On Friday, the state’s top court granted this petition in a 2-page order that notes the court was requested by “both parties” to preserve “the status quo” until a later hearing.

As FISM previously reported, Idaho’s bill is modeled on the Texas law that allows private citizens to enforce the law by suing abortion providers who perform the procedure inside state lines. This effectively creates a cash bounty. In Idaho, only family members of the aborted child can initiate the lawsuit, which narrows the potential litigants from Texas’s original design.

Successful lawsuits can net plaintiffs, at minimum, a $20,000 judgment plus legal fees. SB 1309 also allows for lawsuits to begin up to four years after the illegal abortion date. Rapists would be prohibited from suing.

SB 1309 passed through the State Senate in early March. It then passed the House of Representatives with a 51-to-14 vote on March 14. 

“We are thrilled that abortion will remain accessible in the state for now,” Rebecca Gibron, interim CEO of Planned Parenthood Great Northwest told NBC News. “But our fight to ensure that Idahoans can fully access their constitutionally protected rights is far from over.”

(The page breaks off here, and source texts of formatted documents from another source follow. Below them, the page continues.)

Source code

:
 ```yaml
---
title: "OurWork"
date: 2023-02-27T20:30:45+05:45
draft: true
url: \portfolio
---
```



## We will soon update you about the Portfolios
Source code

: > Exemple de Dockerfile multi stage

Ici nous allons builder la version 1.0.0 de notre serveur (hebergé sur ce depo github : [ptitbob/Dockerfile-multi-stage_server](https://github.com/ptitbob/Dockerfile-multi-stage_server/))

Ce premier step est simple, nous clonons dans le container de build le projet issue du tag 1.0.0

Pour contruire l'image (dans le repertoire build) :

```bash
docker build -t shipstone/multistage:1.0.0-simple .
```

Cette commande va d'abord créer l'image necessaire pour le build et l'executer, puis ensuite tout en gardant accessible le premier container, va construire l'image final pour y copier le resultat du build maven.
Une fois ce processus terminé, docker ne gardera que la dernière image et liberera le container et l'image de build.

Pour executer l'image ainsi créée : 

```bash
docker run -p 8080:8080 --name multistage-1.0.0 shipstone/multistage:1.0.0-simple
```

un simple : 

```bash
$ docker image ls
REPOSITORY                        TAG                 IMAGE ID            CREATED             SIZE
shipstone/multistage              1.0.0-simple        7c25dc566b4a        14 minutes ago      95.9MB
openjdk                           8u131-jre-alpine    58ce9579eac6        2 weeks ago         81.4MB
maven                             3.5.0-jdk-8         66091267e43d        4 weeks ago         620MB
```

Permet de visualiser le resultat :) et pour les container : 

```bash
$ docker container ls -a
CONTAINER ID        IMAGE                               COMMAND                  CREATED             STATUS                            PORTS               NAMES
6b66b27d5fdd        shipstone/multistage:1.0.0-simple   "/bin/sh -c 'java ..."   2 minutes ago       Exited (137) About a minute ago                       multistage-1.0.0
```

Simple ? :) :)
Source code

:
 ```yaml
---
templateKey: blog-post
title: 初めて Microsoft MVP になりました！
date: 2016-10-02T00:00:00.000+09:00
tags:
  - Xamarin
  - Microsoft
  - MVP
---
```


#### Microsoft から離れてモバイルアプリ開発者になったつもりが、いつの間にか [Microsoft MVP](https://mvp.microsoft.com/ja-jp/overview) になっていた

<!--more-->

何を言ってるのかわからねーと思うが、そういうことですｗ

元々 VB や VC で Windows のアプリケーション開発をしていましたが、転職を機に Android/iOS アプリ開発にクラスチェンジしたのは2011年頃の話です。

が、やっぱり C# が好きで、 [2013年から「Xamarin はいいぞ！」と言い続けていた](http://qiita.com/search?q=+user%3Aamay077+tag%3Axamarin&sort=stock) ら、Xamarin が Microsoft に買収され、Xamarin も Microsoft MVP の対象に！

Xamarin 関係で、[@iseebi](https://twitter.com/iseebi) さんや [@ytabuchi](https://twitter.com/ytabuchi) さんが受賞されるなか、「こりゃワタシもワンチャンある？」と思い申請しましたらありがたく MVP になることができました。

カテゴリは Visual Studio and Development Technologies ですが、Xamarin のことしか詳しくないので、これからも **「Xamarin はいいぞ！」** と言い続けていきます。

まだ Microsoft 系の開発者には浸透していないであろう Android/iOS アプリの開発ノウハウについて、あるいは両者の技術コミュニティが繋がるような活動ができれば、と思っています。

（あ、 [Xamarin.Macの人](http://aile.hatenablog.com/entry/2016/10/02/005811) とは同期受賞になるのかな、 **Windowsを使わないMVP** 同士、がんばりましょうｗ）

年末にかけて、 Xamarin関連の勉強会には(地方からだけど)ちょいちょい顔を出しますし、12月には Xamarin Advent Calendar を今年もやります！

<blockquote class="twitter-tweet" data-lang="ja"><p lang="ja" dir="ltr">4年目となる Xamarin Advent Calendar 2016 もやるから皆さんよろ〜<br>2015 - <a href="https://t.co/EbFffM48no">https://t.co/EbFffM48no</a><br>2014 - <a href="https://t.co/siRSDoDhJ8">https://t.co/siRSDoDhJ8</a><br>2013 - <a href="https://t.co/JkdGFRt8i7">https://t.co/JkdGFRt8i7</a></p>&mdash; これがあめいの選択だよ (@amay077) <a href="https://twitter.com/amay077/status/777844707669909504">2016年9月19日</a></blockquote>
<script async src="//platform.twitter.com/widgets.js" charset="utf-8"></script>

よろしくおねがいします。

The state’s Supreme Court ordered both Planned Parenthood Great Northwest and the state to file further briefs so they could make a further determination.

Planned Parenthood remains adamant that Idaho’s heartbeat bill is unconstitutional as a violation of Roe v. Wade. However, the Federal Supreme Court is set to review that former court decision in an upcoming hearing on Mississippi’s 15-week abortion ban. The 6-3 conservative majority may potentially limit or completely overturn current national laws in favor of pro-life legislation.

As of this writing, the Idaho Attorney General’s office, which is representing the state in the court process, had not issued a comment on the freeze.